Dr Galeazzi noted that the creative practice researcher should consider the level of familiarity and acceptance of creative practice research methods (by academic reviewers and/or lay observers), and to what extent are these methods perceived as a ‘norm’ when choosing this pathway of investigation to meet a particular inquiry’s objective. Nevertheless, he believes that creative practice can play a huge role in educating communities. This is because of the deeper participation in projects by the community can be gained using practice based materials to reflect upon and explore insights and knowledge about culture and heritage.

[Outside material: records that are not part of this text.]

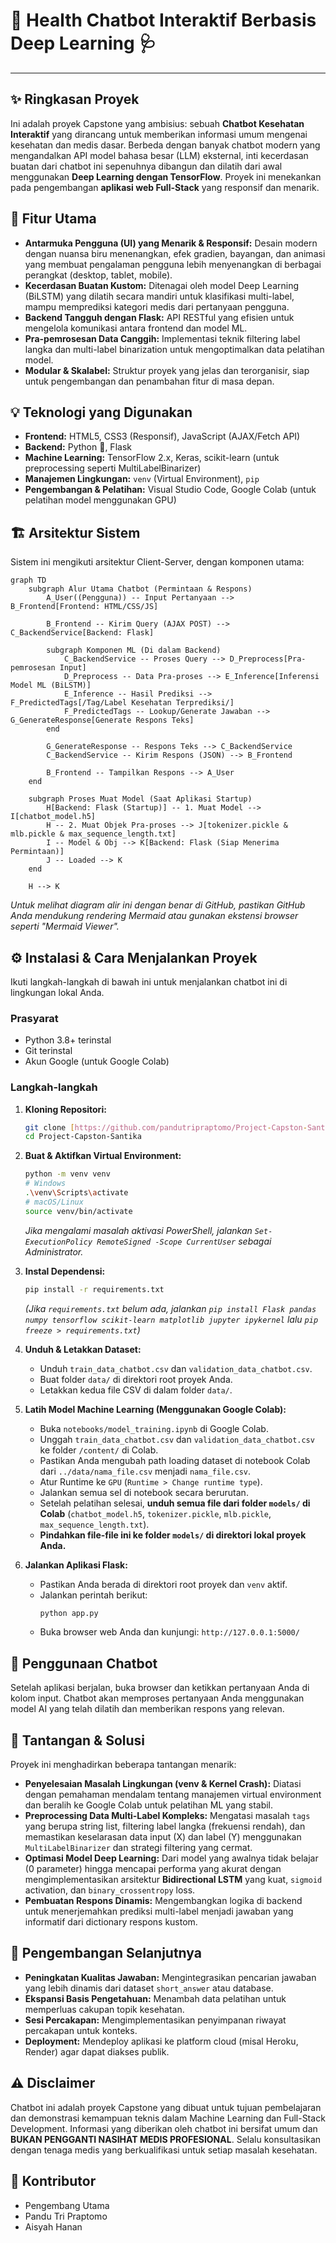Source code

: # 💬 Health Chatbot Interaktif Berbasis Deep Learning 🩺


---

## ✨ Ringkasan Proyek

Ini adalah proyek Capstone yang ambisius: sebuah **Chatbot Kesehatan Interaktif** yang dirancang untuk memberikan informasi umum mengenai kesehatan dan medis dasar. Berbeda dengan banyak chatbot modern yang mengandalkan API model bahasa besar (LLM) eksternal, inti kecerdasan buatan dari chatbot ini sepenuhnya dibangun dan dilatih dari awal menggunakan **Deep Learning dengan TensorFlow**. Proyek ini menekankan pada pengembangan **aplikasi web Full-Stack** yang responsif dan menarik.

## 🚀 Fitur Utama

* **Antarmuka Pengguna (UI) yang Menarik & Responsif:** Desain modern dengan nuansa biru menenangkan, efek gradien, bayangan, dan animasi yang membuat pengalaman pengguna lebih menyenangkan di berbagai perangkat (desktop, tablet, mobile).
* **Kecerdasan Buatan Kustom:** Ditenagai oleh model Deep Learning (BiLSTM) yang dilatih secara mandiri untuk klasifikasi multi-label, mampu memprediksi kategori medis dari pertanyaan pengguna.
* **Backend Tangguh dengan Flask:** API RESTful yang efisien untuk mengelola komunikasi antara frontend dan model ML.
* **Pra-pemrosesan Data Canggih:** Implementasi teknik filtering label langka dan multi-label binarization untuk mengoptimalkan data pelatihan model.
* **Modular & Skalabel:** Struktur proyek yang jelas dan terorganisir, siap untuk pengembangan dan penambahan fitur di masa depan.

## 💡 Teknologi yang Digunakan

* **Frontend:** HTML5, CSS3 (Responsif), JavaScript (AJAX/Fetch API)
* **Backend:** Python 🐍, Flask
* **Machine Learning:** TensorFlow 2.x, Keras, scikit-learn (untuk preprocessing seperti MultiLabelBinarizer)
* **Manajemen Lingkungan:** `venv` (Virtual Environment), `pip`
* **Pengembangan & Pelatihan:** Visual Studio Code, Google Colab (untuk pelatihan model menggunakan GPU)

## 🏗️ Arsitektur Sistem

Sistem ini mengikuti arsitektur Client-Server, dengan komponen utama:

```mermaid
graph TD
    subgraph Alur Utama Chatbot (Permintaan & Respons)
        A_User((Pengguna)) -- Input Pertanyaan --> B_Frontend[Frontend: HTML/CSS/JS]

        B_Frontend -- Kirim Query (AJAX POST) --> C_BackendService[Backend: Flask]

        subgraph Komponen ML (Di dalam Backend)
            C_BackendService -- Proses Query --> D_Preprocess[Pra-pemrosesan Input]
            D_Preprocess -- Data Pra-proses --> E_Inference[Inferensi Model ML (BiLSTM)]
            E_Inference -- Hasil Prediksi --> F_PredictedTags[/Tag/Label Kesehatan Terprediksi/]
            F_PredictedTags -- Lookup/Generate Jawaban --> G_GenerateResponse[Generate Respons Teks]
        end

        G_GenerateResponse -- Respons Teks --> C_BackendService
        C_BackendService -- Kirim Respons (JSON) --> B_Frontend

        B_Frontend -- Tampilkan Respons --> A_User
    end

    subgraph Proses Muat Model (Saat Aplikasi Startup)
        H[Backend: Flask (Startup)] -- 1. Muat Model --> I[chatbot_model.h5]
        H -- 2. Muat Objek Pra-proses --> J[tokenizer.pickle & mlb.pickle & max_sequence_length.txt]
        I -- Model & Obj --> K[Backend: Flask (Siap Menerima Permintaan)]
        J -- Loaded --> K
    end

    H --> K
```
*Untuk melihat diagram alir ini dengan benar di GitHub, pastikan GitHub Anda mendukung rendering Mermaid atau gunakan ekstensi browser seperti "Mermaid Viewer".*

## ⚙️ Instalasi & Cara Menjalankan Proyek

Ikuti langkah-langkah di bawah ini untuk menjalankan chatbot ini di lingkungan lokal Anda.

### **Prasyarat**

* Python 3.8+ terinstal
* Git terinstal
* Akun Google (untuk Google Colab)

### **Langkah-langkah**

1.  **Kloning Repositori:**
    ```bash
    git clone [https://github.com/pandutripraptomo/Project-Capston-Santika.git](https://github.com/pandutripraptomo/Project-Capston-Santika.git)
    cd Project-Capston-Santika
    ```

2.  **Buat & Aktifkan Virtual Environment:**
    ```bash
    python -m venv venv
    # Windows
    .\venv\Scripts\activate
    # macOS/Linux
    source venv/bin/activate
    ```
    *Jika mengalami masalah aktivasi PowerShell, jalankan `Set-ExecutionPolicy RemoteSigned -Scope CurrentUser` sebagai Administrator.*

3.  **Instal Dependensi:**
    ```bash
    pip install -r requirements.txt
    ```
    *(Jika `requirements.txt` belum ada, jalankan `pip install Flask pandas numpy tensorflow scikit-learn matplotlib jupyter ipykernel` lalu `pip freeze > requirements.txt`)*

4.  **Unduh & Letakkan Dataset:**
    * Unduh `train_data_chatbot.csv` dan `validation_data_chatbot.csv`.
    * Buat folder `data/` di direktori root proyek Anda.
    * Letakkan kedua file CSV di dalam folder `data/`.

5.  **Latih Model Machine Learning (Menggunakan Google Colab):**
    * Buka `notebooks/model_training.ipynb` di Google Colab.
    * Unggah `train_data_chatbot.csv` dan `validation_data_chatbot.csv` ke folder `/content/` di Colab.
    * Pastikan Anda mengubah path loading dataset di notebook Colab dari `../data/nama_file.csv` menjadi `nama_file.csv`.
    * Atur Runtime ke `GPU` (`Runtime > Change runtime type`).
    * Jalankan semua sel di notebook secara berurutan.
    * Setelah pelatihan selesai, **unduh semua file dari folder `models/` di Colab** (`chatbot_model.h5`, `tokenizer.pickle`, `mlb.pickle`, `max_sequence_length.txt`).
    * **Pindahkan file-file ini ke folder `models/` di direktori lokal proyek Anda.**

6.  **Jalankan Aplikasi Flask:**
    * Pastikan Anda berada di direktori root proyek dan `venv` aktif.
    * Jalankan perintah berikut:
        ```bash
        python app.py
        ```
    * Buka browser web Anda dan kunjungi: `http://127.0.0.1:5000/`

## 💬 Penggunaan Chatbot

Setelah aplikasi berjalan, buka browser dan ketikkan pertanyaan Anda di kolom input. Chatbot akan memproses pertanyaan Anda menggunakan model AI yang telah dilatih dan memberikan respons yang relevan.

## 🚧 Tantangan & Solusi

Proyek ini menghadirkan beberapa tantangan menarik:

* **Penyelesaian Masalah Lingkungan (venv & Kernel Crash):** Diatasi dengan pemahaman mendalam tentang manajemen virtual environment dan beralih ke Google Colab untuk pelatihan ML yang stabil.
* **Preprocessing Data Multi-Label Kompleks:** Mengatasi masalah `tags` yang berupa string list, filtering label langka (frekuensi rendah), dan memastikan keselarasan data input (X) dan label (Y) menggunakan `MultiLabelBinarizer` dan strategi filtering yang cermat.
* **Optimasi Model Deep Learning:** Dari model yang awalnya tidak belajar (0 parameter) hingga mencapai performa yang akurat dengan mengimplementasikan arsitektur **Bidirectional LSTM** yang kuat, `sigmoid` activation, dan `binary_crossentropy` loss.
* **Pembuatan Respons Dinamis:** Mengembangkan logika di backend untuk menerjemahkan prediksi multi-label menjadi jawaban yang informatif dari dictionary respons kustom.

## 🎯 Pengembangan Selanjutnya

* **Peningkatan Kualitas Jawaban:** Mengintegrasikan pencarian jawaban yang lebih dinamis dari dataset `short_answer` atau database.
* **Ekspansi Basis Pengetahuan:** Menambah data pelatihan untuk memperluas cakupan topik kesehatan.
* **Sesi Percakapan:** Mengimplementasikan penyimpanan riwayat percakapan untuk konteks.
* **Deployment:** Mendeploy aplikasi ke platform cloud (misal Heroku, Render) agar dapat diakses publik.

## ⚠️ Disclaimer

Chatbot ini adalah proyek Capstone yang dibuat untuk tujuan pembelajaran dan demonstrasi kemampuan teknis dalam Machine Learning dan Full-Stack Development. Informasi yang diberikan oleh chatbot ini bersifat umum dan **BUKAN PENGGANTI NASIHAT MEDIS PROFESIONAL**. Selalu konsultasikan dengan tenaga medis yang berkualifikasi untuk setiap masalah kesehatan.

## 🤝 Kontributor

- Pengembang Utama
- Pandu Tri Praptomo
- Aisyah Hanan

Supporting this view, he expresses his interest in Wenger’s Theory of Communities of Practice,(CoP). CoP theory focuses on the idea that when doing research, communities of practice groups (which are based on common interests), reinforces the importance of the social context and considers learning as a form of participation. Dr Galeazzi shared a three examples.

Firstly, he talked about his own project as an example of how a creative practice can help with communities in exploring natural disasters. Using a creative practice based research approach he tells the story of the town of Senerchia (which was hit by the earthquake that devastated the Irpinia region of Italy in 1980), by showing pictures, poetry and telling stories using the medium of virtual reality (VR). Through this exploration he demonstrates the importance of the role of cross disciplinary research, and how communities of creatives can use their practice in a more effective way to enrich the research outcomes.

For another example, Dr Galeazzi showed using Marco Mason’s project how creative practice research and the development of communities of practice resulted in insights and knowledge of how Design Thinking can take place within the domain of museums engaged in digital heritage projects.

Finally, Dr Galeazzi showed the attendees to the UK Antarctic Research Project, which is a collaboration between StoryLab and the Antarctic Heritage Trust. In this example he explained that creative practice helps people to connect with remote and inaccessible areas of the world, as well as reflect on the intersection between identity, culture and heritage and environment.

At the end of the workshop I can honestly say that for me, the mysteries of Creative Practice Research are no longer hidden within the practitioners’ studio. My five key take home messages from the workshop are:

  • Traditional methods of scientific inquiry are not the only way to approach formal research. The terminology and robust approaches to Creative Practice Research exist and can be used with equal rigour and confidence.
  • Creative Practice Research is a powerful methodology that can be used in tandem and iteratively with traditional ways of research. However, Creative Practice Research on its own is a very powerful tool to address research questions through the practice itself. This makes every journey of inquiry unique.
  • It is impossible to address all research questions just through reading, or observing, or experimenting. Creative Practice Research does not depend fully on the written word as other research does. In some cases one can only understand and explore the questions raised within the research project through the practice. In this case the practice directly addresses the research question.
  • Creative Practice Research can achieve a new kind of understanding that other research cannot. The flexibility of the approach allows the researcher to take intuitive pathways of enquiry, which may be blocked by traditional paths. It provides a frame that reflects the insights and knowledge acquired, back to the viewer. It provides an alternative way of ‘knowing’.
  • Creative Practice Research works well with multidisciplinary, interdisciplinary and cross-disciplinary projects to provide multiple lenses of reflection to enrich the research process and outcomes. This makes it a valuable method for community based project and cross disciplinary teams of study.